My other bit of headcanon is that the Free State is a genuinely elected government whose leader is an honest-to-God reformer, but who doesn't have sufficient political capital to get rid of the Tal Shiar and sometimes has to compromise with them or let them win in order to stay in office.
 
If the Federation has a Section 31, then a free Romulan state could still have the Tal Shiar. I expect the Cardassians will still have an Obsidian Order (or something similar), even after their society (hopefully) reforms post Dominion war. S31 and its equivalents are like your... ah, digestive terminus. You don't talk about them in polite company, but they serve an essential function.
 
I have always felt the Progenitors from TNG's "The Chase" never died out... they eventually evolved into the Changelings.

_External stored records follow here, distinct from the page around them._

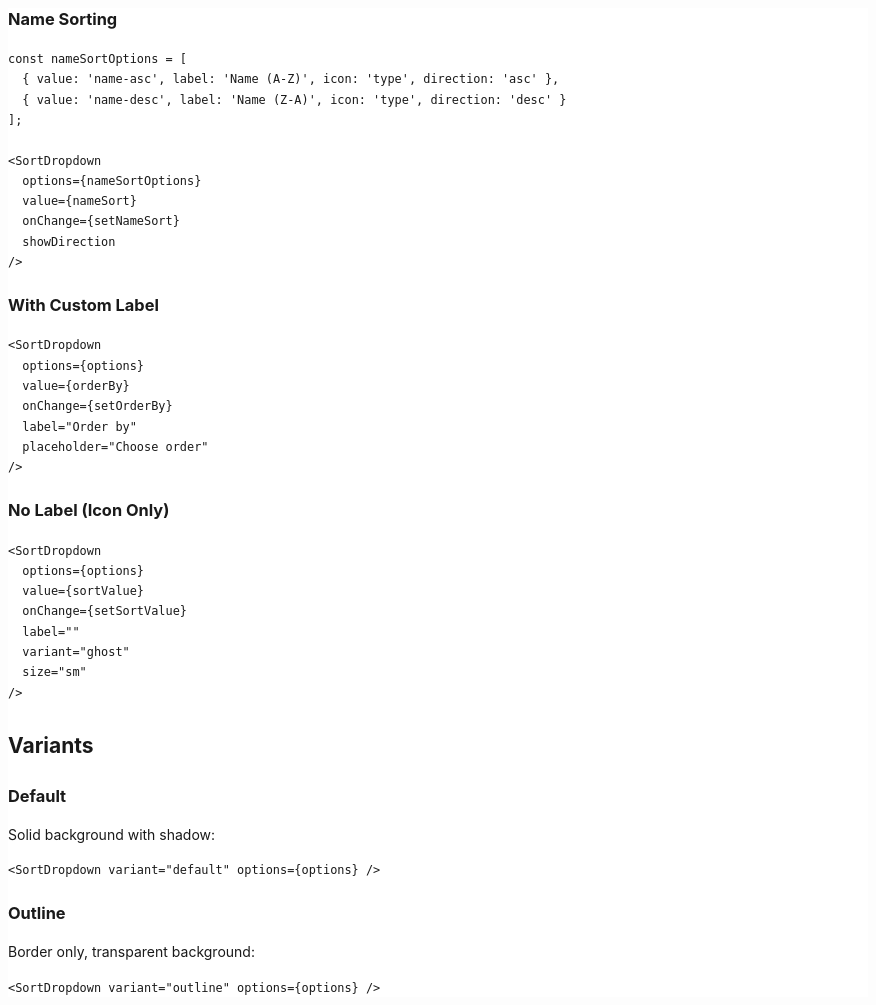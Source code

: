 ### Name Sorting

```tsx
const nameSortOptions = [
  { value: 'name-asc', label: 'Name (A-Z)', icon: 'type', direction: 'asc' },
  { value: 'name-desc', label: 'Name (Z-A)', icon: 'type', direction: 'desc' }
];

<SortDropdown
  options={nameSortOptions}
  value={nameSort}
  onChange={setNameSort}
  showDirection
/>
```

### With Custom Label

```tsx
<SortDropdown
  options={options}
  value={orderBy}
  onChange={setOrderBy}
  label="Order by"
  placeholder="Choose order"
/>
```

### No Label (Icon Only)

```tsx
<SortDropdown
  options={options}
  value={sortValue}
  onChange={setSortValue}
  label=""
  variant="ghost"
  size="sm"
/>
```

## Variants

### Default
Solid background with shadow:
```tsx
<SortDropdown variant="default" options={options} />
```

### Outline
Border only, transparent background:
```tsx
<SortDropdown variant="outline" options={options} />
```

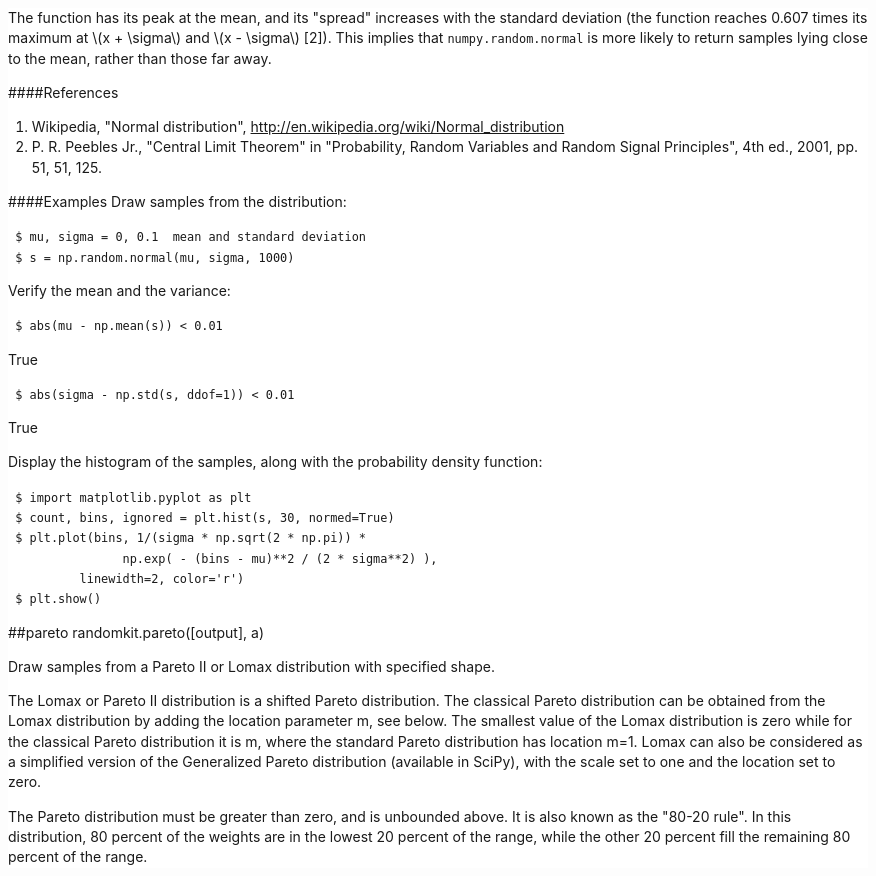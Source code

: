 The function has its peak at the mean, and its "spread" increases with
the standard deviation (the function reaches 0.607 times its maximum at
\\(x + \sigma\\) and \\(x - \sigma\\) [2]).  This implies that
`numpy.random.normal` is more likely to return samples lying close to the
mean, rather than those far away.

####References
1. Wikipedia, "Normal distribution",
http://en.wikipedia.org/wiki/Normal_distribution
2. P. R. Peebles Jr., "Central Limit Theorem" in "Probability, Random
Variables and Random Signal Principles", 4th ed., 2001,
pp. 51, 51, 125.

####Examples
Draw samples from the distribution:

     $ mu, sigma = 0, 0.1  mean and standard deviation
     $ s = np.random.normal(mu, sigma, 1000)


Verify the mean and the variance:

     $ abs(mu - np.mean(s)) < 0.01

True

     $ abs(sigma - np.std(s, ddof=1)) < 0.01

True

Display the histogram of the samples, along with
the probability density function:

     $ import matplotlib.pyplot as plt
     $ count, bins, ignored = plt.hist(s, 30, normed=True)
     $ plt.plot(bins, 1/(sigma * np.sqrt(2 * np.pi)) *
                    np.exp( - (bins - mu)**2 / (2 * sigma**2) ),
              linewidth=2, color='r')
     $ plt.show()

##pareto
randomkit.pareto([output], a)

Draw samples from a Pareto II or Lomax distribution with specified shape.

The Lomax or Pareto II distribution is a shifted Pareto distribution. The
classical Pareto distribution can be obtained from the Lomax distribution
by adding the location parameter m, see below. The smallest value of the
Lomax distribution is zero while for the classical Pareto distribution it
is m, where the standard Pareto distribution has location m=1.
Lomax can also be considered as a simplified version of the Generalized
Pareto distribution (available in SciPy), with the scale set to one and
the location set to zero.

The Pareto distribution must be greater than zero, and is unbounded above.
It is also known as the "80-20 rule".  In this distribution, 80 percent of
the weights are in the lowest 20 percent of the range, while the other 20
percent fill the remaining 80 percent of the range.
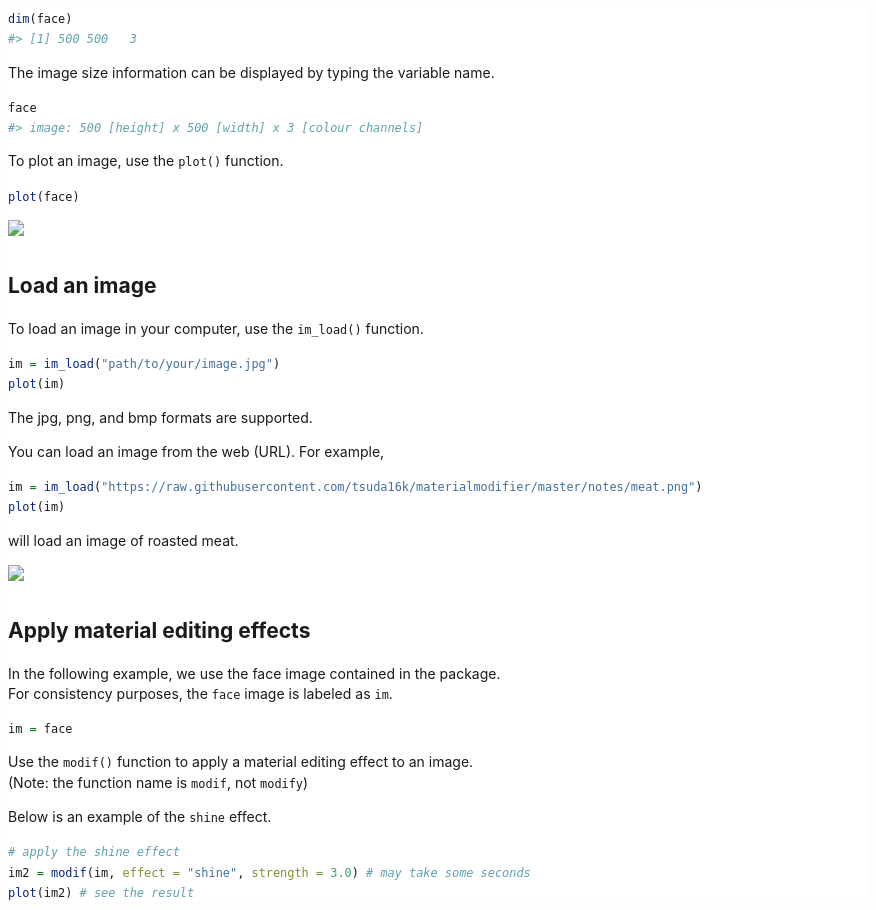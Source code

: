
 ``` r
dim(face)
#> [1] 500 500   3
```

The image size information can be displayed by typing the variable name.

``` r
face
#> image: 500 [height] x 500 [width] x 3 [colour channels]
```

To plot an image, use the `plot()` function.

``` r
plot(face)
```

<img src="notes/face.jpg" width="40%">

## Load an image

To load an image in your computer, use the `im_load()` function.

``` r
im = im_load("path/to/your/image.jpg")
plot(im)
```

The jpg, png, and bmp formats are supported.

You can load an image from the web (URL). For example,

``` r
im = im_load("https://raw.githubusercontent.com/tsuda16k/materialmodifier/master/notes/meat.png")
plot(im)
```

will load an image of roasted meat.

<img src="notes/meat.png" width="40%">

## Apply material editing effects

In the following example, we use the face image contained in the
package.  
For consistency purposes, the `face` image is labeled as `im`.

``` r
im = face
```

Use the `modif()` function to apply a material editing effect to an
image.  
(Note: the function name is `modif`, not `modify`)

Below is an example of the `shine` effect.

``` r
# apply the shine effect
im2 = modif(im, effect = "shine", strength = 3.0) # may take some seconds
plot(im2) # see the result
```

Salome Jens played both the Progenitor and the Female Changeling, plus they look VERY similar. She told Odo that Changelings used to be humanoid eons ago. Changelings are very adept at genetic engineering, which was knowledge needed to seed all those worlds.

I also like this idea because it not only ties those things together, but it goes against the trope of the ancient civilization dying out, like the T'Kon Empire or the Iconians.
 
If the Federation has a Section 31, then a free Romulan state could still have the Tal Shiar.

I mean, there's a very big difference between having an intelligence agency/domestic security agency (e.g., Starfleet Intelligence and Federation Security); having a lawless secret police agency that does whatever it wants with the support of the state (the Tal Shiar); and having a lawless conspiracy within the state that acts without legal authority to even exist (Section 31).

Right now, the Tal Shiar is the Tal Shiar. One day, the Tal Shiar might evolve into something more akin to Starfleet Intelligence or Federation Security, but it's not there yet, and that level of abuse will undermine popular legitimacy for the Free State government. Ungovernable, abusive security agencies always do.

I expect the Cardassians will still have an Obsidian Order (or something similar), even after their society (hopefully) reforms post Dominion war. S31 and its equivalents are like your... ah, digestive terminus.

DS9 established that after the Obsidian Order was destroyed, it was replaced by an agency called the Cardassian Intelligence Bureau. I would certainly hope that a democratic Cardassian Union would have a CIB that is more along the lines of Starfleet Intelligence than the Obsidian Order.

For whatever it's worth, the novel The Fall: The Crimson Shadow is all about the attempted resurgence of Cardassian fascism on the eve of the end of Starfleet's occupation of Cardassia, and in particular focuses on the battle between democrats and fascists for control of Cardassian security services, including the municipal constabularies and the CIB.

You don't talk about them in polite company, but they serve an essential function.

If you don't talk about them in polite company, then they don't serve an essential function, they serve an abusive function. In a democratic society, security agencies actions should not be taboo.
 
If the Federation has a Section 31, then a free Romulan state could still have the Tal Shiar. I expect the Cardassians will still have an Obsidian Order (or something similar), even after their society (hopefully) reforms post Dominion war. S31 and its equivalents are like your... ah, digestive terminus. You don't talk about them in polite company, but they serve an essential function.
One would imagine that Starfleet Intelligence could do what Section 31 does. Section 31 lacks the moral compass and is far more pragmatic in it's approach.If you can't talk about it it's not worth doing.